Opanowanie sztuki gry w szachy pomaga w podejmowaniu trudnych decyzji, nabywania pewnego rodzaju odporności psychicznej…

– Podczas rozgrywania partii szachistom zdarza się popadać w sytuacje stresowe. Powodem najczęściej jest niedoczas na dokończenie partii lub wykonanie określonej ilości posunięć. Działać i podejmować decyzje należy wtedy szybko i stanowczo. Szachy więc kształcą tę umiejętność, dodając tym samym pozytywnych cech pomocnych w osiąganiu sukcesu zawodowego. Udział w turnieju to oddziaływanie na szachistę wielu zmiennych. Należy przede wszystkim radzić sobie z różnymi przeciwnikami. Każdy z nich to niepowtarzalny , nierzadko trudny w „przetrawieniu” splot wyglądu, zachowania i stylu gry. Profesjonalistę raczej nie wzruszy na przykład przeciwnik w stroju ludowym z Afryki Środkowej cichutko dudniący pod nosem melodię plemienną. Nie uśpi jego czujności babcia zasiadająca po drugiej stronie szachownicy i jednocześnie robiąca na drutach, lub sześcioletni „wunderkind” grający na poziomie przyzwoitego komputera. Niewzruszony spokój szachisty to nic innego, jak doskonałe panowanie nad własnymi emocjami i odruchami, panowanie doprowadzone czasem do perfekcji. Aby się o tym przekonać wystarczy spojrzeć na pokerową twarz Karpowa podczas rozgrywania partii.

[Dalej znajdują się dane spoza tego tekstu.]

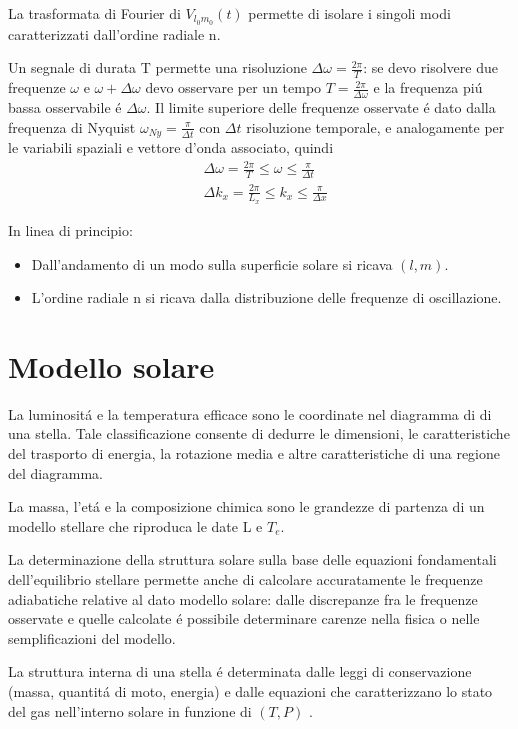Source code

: \documentclass[oneside,12pt]{memoir}
\begin{document}
La trasformata di Fourier di $V_{l_0m_0}(t)$ permette di isolare i singoli modi caratterizzati dall'ordine radiale n.

Un segnale di durata T permette una risoluzione $\Delta\omega=\frac{2\pi}{T}$: se devo risolvere due frequenze $\omega$ e $\omega+\Delta\omega$ devo osservare per un tempo $T=\frac{2\pi}{\Delta\omega}$ e la frequenza pi\'u bassa osservabile \'e $\Delta\omega$. Il limite superiore delle frequenze osservate \'e dato dalla frequenza di Nyquist $\omega_{Ny}=\frac{\pi}{\Delta t}$ con $\Delta t$ risoluzione temporale, e analogamente per le variabili spaziali e vettore d'onda associato, quindi
\begin{align}
&\Delta\omega=\frac{2\pi}{T}\leq\omega\leq\frac{\pi}{\Delta t}\\
&\Delta k_x=\frac{2\pi}{L_x}\leq k_x\leq\frac{\pi}{\Delta x}
\end{align}


In linea di principio:
\begin{itemize}
    \item Dall'andamento di un modo sulla superficie solare si ricava $(l,m)$.
    \item L'ordine radiale n si ricava dalla distribuzione delle frequenze di oscillazione.
\end{itemize}


\chapter{Modello solare}

La luminosit\'a e la temperatura efficace sono le coordinate nel diagramma di \hr{} di una stella. Tale classificazione consente di dedurre le dimensioni, le caratteristiche del trasporto di energia, la rotazione media e altre caratteristiche di una regione del diagramma.

La massa, l'et\'a e la composizione chimica sono le grandezze di partenza di un modello stellare che riproduca le date L e $T_e$.

La determinazione della struttura solare sulla base delle equazioni fondamentali dell'equilibrio stellare permette anche di calcolare accuratamente le frequenze adiabatiche relative al dato modello solare: dalle discrepanze fra le frequenze osservate e quelle calcolate \'e possibile determinare carenze nella fisica o nelle semplificazioni del modello.

La struttura interna di una stella \'e determinata dalle leggi di conservazione (massa, quantit\'a di moto, energia) e dalle equazioni che caratterizzano lo stato del gas nell'interno solare in funzione di $(T,P)$ .
\end{document}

W trudnych chwilach na turnieju – ostrego braku czasu hałasu widowni, nieeleganckich podpowiedzi przeciwnikowi, pomyłek sędziów – panowanie nad sobą i nad sytuacją potrafi wyeliminować wszystkie zjawiska negatywne i utorować drogę „czystego rozumu”. Oto jedna z zalet uprawiających ten sport profesjonalistów z powodzeniem stosowana przez nich w życiu codziennym.

 

Bywa, że odnosi się porażkę…

– W szachach zdarzają się druzgocące klęski. Umiejętność regeneracji po takim fiasku ocali szachiście psychikę nawet zdawałoby się w życiowej sytuacji bez wyjścia. Siedem podstawowych cech i umiejętności nie wyczerpują dłuższej listy innych pozytywnych oddziaływań szachów na osobowość. Dzięki szachom człowiek nabiera racjonalnego dystansu do zachodzących w jego życiu zjawisk. Staje się spokojniejszy, cierpliwszy bardziej wyważony. Wielokrotnie zdarzało mi się obserwować radykalne zmiany w osobowości dziecka. Rozkapryszony, nieprzewidywalny jak miotła elektryczna dzieciak przemieniał się w rozsądnego intelektualistę.

 

Mam Pan swoich mistrzów?

– Raczej nie. Wszystkich lubię „po kawałku”. Lubię mistrzów, którzy potrafią szybko zakończyć partię szachową. Potrafią wyszukać i zagrać w partii takie pułapki, że przeciwnik robi wielkie oczy jak odnajdzie swoją porażkę. Taka partia zakończona przed 25 posunięciami nazywa się „MINIATURĄ”. To wielka frajda wygrać tak szybko z dobrymi przeciwnikami. A mam trochę w kolekcji tego typu skalpów.

 

Sam też otrzymał pan kilkukrotnie tytuł mistrzowski…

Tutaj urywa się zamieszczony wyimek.